Action by the AHSAA Legislative Council, which met in the afternoon:
– Heard a review of the Central Board action.
– Reviewed and approved all changes for the 2014-15 AHSAA publications.
Jewelry Prohibition Lifted in High School Track and Field
INDIANAPOLIS — Effective with the 2015 high school track and field season, the prohibition of jewelry will be eliminated. This was one of several rules changes recommended by the National Federation of State High School Associations (NFHS) Track and Field Rules Committee at its June 16-18 meeting in Indianapolis. The committee’s recommendations were subsequently approved by the NFHS Board of Directors.
Becky Oakes, NFHS director of sports and liaison to the Track and Field Rules Committee, said the committee determined that prohibiting jewelry in high school track and field and cross country is not necessary.
“The wearing of jewelry ordinarily presents little risk of injury to either the competitor or opponents,” Oakes said. “Elimination of the rule allows officials to focus on meet administration directly related to actual competition. Coaches continue to have the obligation to see that competitors are properly equipped.”
In other changes, language regarding the time limit to initiate a trial in the throwing and jumping events was revised.
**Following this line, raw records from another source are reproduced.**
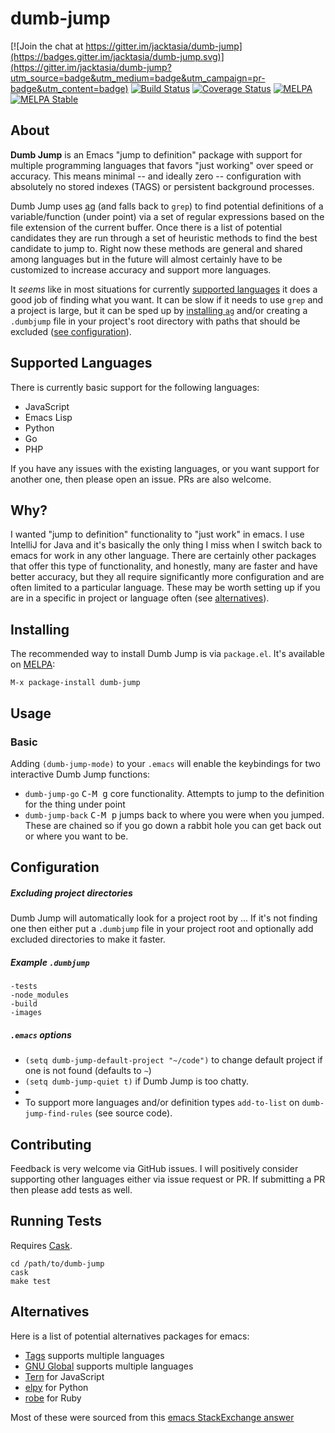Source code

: # dumb-jump

[![Join the chat at https://gitter.im/jacktasia/dumb-jump](https://badges.gitter.im/jacktasia/dumb-jump.svg)](https://gitter.im/jacktasia/dumb-jump?utm_source=badge&utm_medium=badge&utm_campaign=pr-badge&utm_content=badge) [![Build Status](https://travis-ci.org/jacktasia/dumb-jump.svg)](https://travis-ci.org/jacktasia/dumb-jump) [![Coverage Status](https://coveralls.io/repos/jacktasia/dumb-jump/badge.svg?branch=master&service=github)](https://coveralls.io/github/jacktasia/dumb-jump?branch=master) [![MELPA](http://melpa.org/packages/dumb-jump-badge.svg)](http://melpa.org/#/dumb-jump) [![MELPA Stable](https://stable.melpa.org/packages/dumb-jump-badge.svg)](https://stable.melpa.org/#/dumb-jump)

## About
**Dumb Jump** is an Emacs "jump to definition" package with support for multiple programming languages that favors "just working" over speed or accuracy. This means minimal -- and ideally zero -- configuration with absolutely no stored indexes (TAGS) or persistent background processes.

Dumb Jump uses [ag](https://github.com/ggreer/the_silver_searcher) (and falls back to `grep`) to find potential definitions of a variable/function (under point) via a set of regular expressions based on the file extension of the current buffer. Once there is a list of potential candidates they are run through a set of heuristic methods to find the best candidate to jump to. Right now these methods are general and shared among languages but in the future will almost certainly have to be customized to increase accuracy and support more languages.

It *seems* like in most situations for currently [supported languages](#supported-languages) it does a good job of finding what you want. It can be slow if it needs to use `grep` and a project is large, but it can be sped up by [installing `ag`](https://github.com/ggreer/the_silver_searcher#installing) and/or creating a `.dumbjump` file in your project's root directory with paths that should be excluded ([see configuration](#configuration)).

## Supported Languages

There is currently basic support for the following languages:

* JavaScript
* Emacs Lisp
* Python
* Go
* PHP

If you have any issues with the existing languages, or you want support for another one, then please open an issue. PRs are also welcome.

## Why?

I wanted "jump to definition" functionality to "just work" in emacs. I use IntelliJ for Java and it's basically the only thing I miss when I switch back to emacs for work in any other language. There are certainly other packages that offer this type of functionality, and honestly, many are faster and have better accuracy, but they all require significantly more configuration and are often limited to a particular language. These may be worth setting up if you are in a specific in project or language often (see [alternatives](#alternatives)).

## Installing

The recommended way to install Dumb Jump is via `package.el`. It's available on [MELPA](http://melpa.org/#/dumb-jump):

    M-x package-install dumb-jump

## Usage

### Basic

Adding `(dumb-jump-mode)` to your `.emacs` will enable the keybindings for two interactive Dumb Jump functions:

* `dumb-jump-go` <kbd>C-M g</kbd> core functionality. Attempts to jump to the definition for the thing under point
* `dumb-jump-back` <kbd>C-M p</kbd> jumps back to where you were when you jumped. These are chained so if you go down a rabbit hole you can get back out or where you want to be.

## Configuration

##### Excluding project directories

Dumb Jump will automatically look for a project root by ... If it's not finding one then either put a `.dumbjump` file in your project root and optionally add excluded directories to make it faster.

##### Example `.dumbjump`

    -tests
    -node_modules
    -build
    -images

##### `.emacs` options

* `(setq dumb-jump-default-project "~/code")` to change default project if one is not found (defaults to `~`)
* `(setq dumb-jump-quiet t)` if Dumb Jump is too chatty.
*
* To support more languages and/or definition types `add-to-list` on `dumb-jump-find-rules` (see source code).

## Contributing

Feedback is very welcome via GitHub issues. I will positively consider supporting other languages either via issue request or PR. If submitting a PR then please add tests as well.

## Running Tests
Requires [Cask](https://github.com/cask/cask).

    cd /path/to/dumb-jump
    cask
    make test

## Alternatives

Here is a list of potential alternatives packages for emacs:

* [Tags](http://www.gnu.org/software/emacs/manual/html_node/emacs/Tags.html) supports multiple languages
* [GNU Global](http://www.gnu.org/software/global/) supports multiple languages
* [Tern](http://ternjs.net/) for JavaScript
* [elpy](https://github.com/jorgenschaefer/elpy) for Python
* [robe](https://github.com/dgutov/robe) for Ruby

Most of these were sourced from this [emacs StackExchange answer](http://emacs.stackexchange.com/questions/10125/can-emacs-support-go-to-declaration-of-function-in-an-entire-project)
Previously, competitors in these events had to initiate a trial and carry it to completion within one minute. Beginning next year, participants must only initiate the trial within the one-minute time limit. Completion of the event will be allowed beyond the prescribed time.
Another change was made in field events involving implements. In events such as the shot put, discus, javelin and pole vault, an additional trial will be allowed when an implement breaks – and thus becomes illegal – during competition due to no fault of the competitor.
The revised note in Rules 6-2-17 and 7-2-17 reads as follows: “If a legal implement breaks during an attempt in accordance with the rules, no penalty shall be counted against the competitor and a replacement trial shall be awarded. If the implement breaks upon completion of the trial, a replacement attempt shall not be awarded and the results of the trial shall be recorded, provided it was made in accordance with the rules.”
In the discus throw, it no longer will be a foul if a competitor is out of control when exiting the back half of the circle. Also, in the discus, shot put and javelin, the requirement for the judge to call “mark” was eliminated.
Another change involves the high jump and pole vault events. A new article in Rule 7-2 will state that “a crossbar displaced by a force disassociated with the competitor after he/she is legally and clearly over the crossbar shall not be a fault and is considered a successful attempt.”
In Rule 8 involving special events, the committee approved the 1,500-meter run as an alternate for the 1,600-meter run in the decathlon and pentathlon. Oakes said when using the IAAF standard scoring, the 1,500-meter run is the standard distance. In addition, the indoor weight throw was approved for the listing of special events.
The final change involves Rule 1-4 on indoor track. Since many indoor meets are held in college facilities, the committee approved the 60-meter high hurdles and dash as alternates for the 55-meter high hurdles and dash. Oakes said this option eliminates special marking of the facilities for the hurdles and dash.
INDIANAPOLIS — Beginning with the 2015 high school baseball season, teams will be allowed to use video monitoring or replay equipment for coaching purposes during games.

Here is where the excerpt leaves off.